Syntactically, a let definition is not permitted on the left-hand side of the + operator, because a value is needed there, and definitions do not evaluate to values. On the other hand, a let expression would work fine:

(let x = 42 in x) + 1

- : int = 43

Another way to understand let definitions at the toplevel is that they are like let expression where we just haven’t provided the body expression yet. Implicitly, that body expression is whatever else we type in the future. For example,

# let a = "big";;
# let b = "red";;
# let c = a ^ b;;
# ...

is understood by OCaml in the same way as

let a = "big" in
let b = "red" in
let c = a ^ b in
...

That latter series of let bindings is idiomatically how several variables can be bound inside a given block of code.

Syntax.

let x = e1 in e2

As usual, x is an identifier. These identifiers must begin with lower-case, not upper, and idiomatically are written with snake_case not camelCase. We call e1 the binding expression, because it’s what’s being bound to x; and we call e2 the body expression, because that’s the body of code in which the binding will be in scope.

Dynamic semantics.

To evaluate let x = e1 in e2:

Evaluate e1 to a value v1.
Substitute v1 for x in e2, yielding a new expression e2'.
Evaluate e2' to a value v2.
The result of evaluating the let expression is v2.

Here’s an example:

    let x = 1 + 4 in x * 3
-->   (evaluate e1 to a value v1)
    let x = 5 in x * 3
-->   (substitute v1 for x in e2, yielding e2')
    5 * 3
-->   (evaluate e2' to v2)
    15
      (result of evaluation is v2)

Static semantics.

If e1 : t1 and if under the assumption that x : t1 it holds that e2 : t2, then (let x = e1 in e2) : t2.

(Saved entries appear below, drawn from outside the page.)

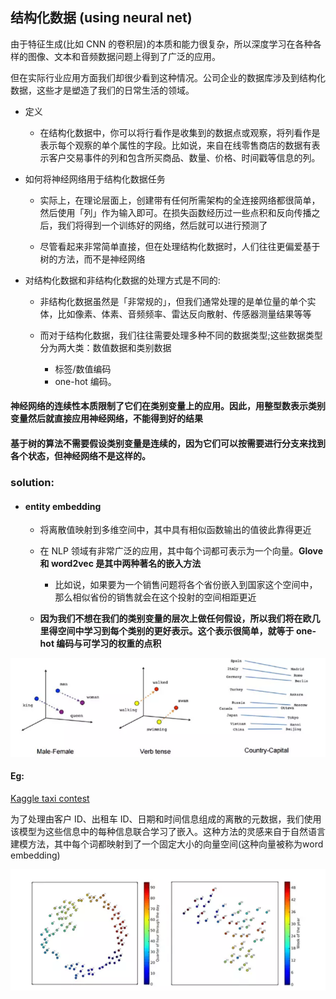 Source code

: 
## 结构化数据 (using neural net)
由于特征生成(比如 CNN 的卷积层)的本质和能力很复杂，所以深度学习在各种各样的图像、文本和音频数据问题上得到了广泛的应用。

但在实际行业应用方面我们却很少看到这种情况。公司企业的数据库涉及到结构化数据，这些才是塑造了我们的日常生活的领域。

- 定义
	- 在结构化数据中，你可以将行看作是收集到的数据点或观察，将列看作是表示每个观察的单个属性的字段。比如说，来自在线零售商店的数据有表示客户交易事件的列和包含所买商品、数量、价格、时间戳等信息的列。


- 如何将神经网络用于结构化数据任务
	- 实际上，在理论层面上，创建带有任何所需架构的全连接网络都很简单，然后使用「列」作为输入即可。在损失函数经历过一些点积和反向传播之后，我们将得到一个训练好的网络，然后就可以进行预测了

	- 尽管看起来非常简单直接，但在处理结构化数据时，人们往往更偏爱基于树的方法，而不是神经网络


- 对结构化数据和非结构化数据的处理方式是不同的:
	- 非结构化数据虽然是「非常规的」，但我们通常处理的是单位量的单个实体，比如像素、体素、音频频率、雷达反向散射、传感器测量结果等等
	- 而对于结构化数据，我们往往需要处理多种不同的数据类型;这些数据类型分为两大类：数值数据和类别数据

		- 标签/数值编码
		- one-hot 编码。

#### 神经网络的连续性本质限制了它们在类别变量上的应用。因此，用整型数表示类别变量然后就直接应用神经网络，不能得到好的结果


#### 基于树的算法不需要假设类别变量是连续的，因为它们可以按需要进行分支来找到各个状态，但神经网络不是这样的。


### solution:

- #### entity embedding
	- 将离散值映射到多维空间中，其中具有相似函数输出的值彼此靠得更近
	- 在 NLP 领域有非常广泛的应用，其中每个词都可表示为一个向量。__Glove 和 word2vec 是其中两种著名的嵌入方法__
		- 比如说，如果要为一个销售问题将各个省份嵌入到国家这个空间中，那么相似省份的销售就会在这个投射的空间相距更近
	
    - __因为我们不想在我们的类别变量的层次上做任何假设，所以我们将在欧几里得空间中学习到每个类别的更好表示。这个表示很简单，就等于 one-hot 编码与可学习的权重的点积__

![](https://raw.githubusercontent.com/karenyyy/data_science/master/md/images/1.png)

#### Eg:

[Kaggle taxi contest](https://www.kaggle.com/c/pkdd-15-predict-taxi-service-trajectory-i)


为了处理由客户 ID、出租车 ID、日期和时间信息组成的离散的元数据，我们使用该模型为这些信息中的每种信息联合学习了嵌入。这种方法的灵感来自于自然语言建模方法，其中每个词都映射到了一个固定大小的向量空间(这种向量被称为word embedding)

![](https://raw.githubusercontent.com/karenyyy/data_science/master/md/images/2.png)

We use the parentheses above just for clarity. As usual, the compiler’s type inferencer determines what the type of the variable is, or the programmer could explicitly annotate it with this syntax:

let x : t = e1 in e2

2.3.6. Scope#

Let bindings are in effect only in the block of code in which they occur. This is exactly what you’re used to from nearly any modern programming language. For example:

let x = 42 in
  (* y is not meaningful here *)
  x + (let y = "3110" in
         (* y is meaningful here *)
         int_of_string y)

The scope of a variable is where its name is meaningful. Variable y is in scope only inside of the let expression that binds it above.

It’s possible to have overlapping bindings of the same name. For example:

let x = 5 in
  ((let x = 6 in x) + x)

But this is darn confusing, and for that reason, it is strongly discouraged style—much like ambiguous pronouns are discouraged in natural language. Nonetheless, let’s consider what that code means.

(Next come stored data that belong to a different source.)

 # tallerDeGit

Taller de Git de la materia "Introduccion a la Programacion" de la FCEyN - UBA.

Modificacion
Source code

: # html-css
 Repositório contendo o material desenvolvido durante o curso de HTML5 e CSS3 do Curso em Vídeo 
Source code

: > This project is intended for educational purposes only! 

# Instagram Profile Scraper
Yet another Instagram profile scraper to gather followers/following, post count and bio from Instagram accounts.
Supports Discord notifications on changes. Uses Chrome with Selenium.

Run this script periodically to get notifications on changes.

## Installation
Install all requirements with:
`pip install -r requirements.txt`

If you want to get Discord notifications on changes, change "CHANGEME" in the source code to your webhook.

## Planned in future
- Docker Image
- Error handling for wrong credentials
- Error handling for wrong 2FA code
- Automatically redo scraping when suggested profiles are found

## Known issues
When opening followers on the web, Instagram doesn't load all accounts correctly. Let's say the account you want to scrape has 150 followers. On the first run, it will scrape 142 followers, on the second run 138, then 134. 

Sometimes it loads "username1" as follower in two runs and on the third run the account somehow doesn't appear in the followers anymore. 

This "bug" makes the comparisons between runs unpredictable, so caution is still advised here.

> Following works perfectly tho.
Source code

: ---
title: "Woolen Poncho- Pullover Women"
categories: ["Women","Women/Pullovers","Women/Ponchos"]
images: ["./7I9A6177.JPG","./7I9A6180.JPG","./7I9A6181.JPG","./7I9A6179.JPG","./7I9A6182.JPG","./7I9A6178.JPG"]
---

To what value does that code evaluate? The answer comes down to how x is replaced by a value each time it occurs. Here are a few possibilities for such substitution:

(* possibility 1 *)
let x = 5 in
  ((let x = 6 in 6) + 5)

(* possibility 2 *)
let x = 5 in
  ((let x = 6 in 5) + 5)

(* possibility 3 *)
let x = 5 in
  ((let x = 6 in 6) + 6)

The first one is what nearly any reasonable language would do. And most likely it’s what you would guess But, why?

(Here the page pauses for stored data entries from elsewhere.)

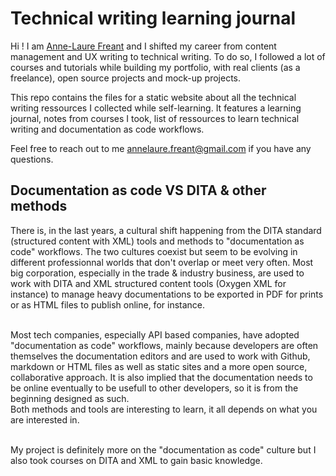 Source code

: # Technical writing learning journal

Hi !  I am [Anne-Laure Freant](https://www.linkedin.com/in/annelaurefreant/) and I shifted my career from content management and UX writing to technical writing. To do so, I followed a lot of courses and tutorials while building my portfolio, with real clients (as a freelance), open source projects and mock-up projects.

This repo contains the files for a static website about all the technical writing ressources I collected while self-learning.
It features a learning journal, notes from courses I took, list of ressources to learn technical writing and documentation as code workflows.

Feel free to reach out to me annelaure.freant@gmail.com if you have any questions.

## Documentation as code VS DITA & other methods

There is, in the last years, a cultural shift happening from the DITA standard (structured content with XML) tools and methods to "documentation as code" workflows. The two cultures coexist but seem to be evolving in different professionnal worlds that don't overlap or meet very often.
Most big corporation, especially in the trade & industry business, are used to work with DITA and XML structured content tools (Oxygen XML for instance) to manage heavy documentations to be exported in PDF for prints or as HTML files to publish online, for instance.</br></br>

Most tech companies, especially API based companies, have adopted "documentation as code" workflows, mainly because developers are often themselves the documentation editors and are used to work with Github, markdown or HTML files as well as static sites and a more open source, collaborative approach. It is also implied that the documentation needs to be online eventually to be usefull to other developers, so it is from the beginning designed as such. </br>
Both methods and tools are interesting to learn, it all depends on what you are interested in. </br></br>

My project is definitely more on the "documentation as code" culture but I also took courses on DITA and XML to gain basic knowledge.
</br>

The answer is something we’ll call the Principle of Name Irrelevance: the name of a variable shouldn’t intrinsically matter. You’re used to this from math. For example, the following two functions are the same:

\[\begin{align*} f(x) &= x^2 \\ f(y) &= y^2 \end{align*}\]

It doesn’t intrinsically matter whether we call the argument to the function \(x\) or \(y\); either way, it’s still the squaring function. Therefore, in programs, these two functions should be identical:

let f x = x * x
let f y = y * y

This principle is more commonly known as alpha equivalence: the two functions are equivalent up to renaming of variables, which is also called alpha conversion for historical reasons that are unimportant here.

According to the Principle of Name Irrelevance, these two expressions should be identical:

let x = 6 in x
let y = 6 in y

Therefore, the following two expressions, which have the above expressions embedded in them, should also be identical:

let x = 5 in (let x = 6 in x) + x
let x = 5 in (let y = 6 in y) + x

But for those to be identical, we must choose the first of the three possibilities above. It is the only one that makes the name of the variable be irrelevant.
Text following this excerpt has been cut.